25. Jahrgang | Nummer 5 | 28. Februar 2022

Rückruf in die Geschichte

von Erhard Crome

Meine Großmutter mütterlicherseits stammte aus einer Mennonitenfamilie, die nach dem Gründerkrach 1873 nach Russland ausgewandert war. Sie wurde in der Ukraine in einer wohlhabenden Unternehmerfamilie geboren. Die dort lebenden Deutschen trugen dazu bei, die Modernisierung und Industrialisierung Russlands voranzubringen. Am 2. August 1914, einen Tag nach der Kriegserklärung Deutschlands gegen Russland, wurden sie – wie alle mit „reichsdeutschem“ Pass – enteignet, mussten innerhalb von zwei Stunden ihr Haus verlassen und durften nur maximal 20 Kilogramm Gepäck mitnehmen; die Enteignungen hatten die Bolschewiki nicht erfunden, sondern nur gegenüber „eigenen“ russischen Privateigentümern fortgesetzt, was der vorherige Staat begonnen hatte. Die Familie war dann in Baschkirien interniert. Dort flohen sie nach der Revolution und kamen 1920 in Deutschland an.
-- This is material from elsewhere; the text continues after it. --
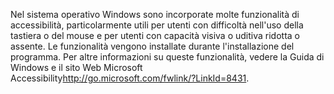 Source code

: <Token xmlns:xlink="http://www.w3.org/1999/xlink">Nel sistema operativo Windows sono incorporate molte funzionalità di accessibilità, particolarmente utili per utenti con difficoltà nell'uso della tastiera o del mouse e per utenti con capacità visiva o uditiva ridotta o assente. Le funzionalità vengono installate durante l'installazione del programma. Per altre informazioni su queste funzionalità, vedere la Guida di Windows e il sito Web <externalLink xmlns="http://ddue.schemas.microsoft.com/authoring/2003/5"><linkText>Microsoft Accessibility</linkText><linkUri>http://go.microsoft.com/fwlink/?LinkId=8431</linkUri></externalLink>.</Token>

<!--HONumber=Jun16_HO4-->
Daran musste ich denken, als die Nachrichten immer weitere „Sanktionen“ des Westens gegen Russland vermeldeten. Der britisch-amerikanische Historiker Adam Tooze hatte bereits im Januar betont, Russland habe nicht nur militärisch Gewicht in der Welt, sondern sei als „strategischer Petrostaat“ ein viel zu großer Teil der globalen Energiemärkte, als dass Sanktionen „nach iranischem Vorbild möglich wären“. Russland verfüge über die viertgrößten Devisenreserven der Welt, was Putin „strategische Handlungsfreiheit“ gebe.

In einem militärischen Krieg ist in der Regel Bewegung. Im Sanktionskrieg dagegen kann jedes Mittel nur einmal eingesetzt werden, dann ist es verbraucht: „Nordstream 2“ kann nur einmal abgesagt werden, dann nie wieder. Zudem hatte Russland daran bisher nichts verdient, kein Gas ist dort durchgeflossen; Russlands Devisenpolster ist ohne diese Leitung angelegt worden, trifft das Land also nicht aktuell.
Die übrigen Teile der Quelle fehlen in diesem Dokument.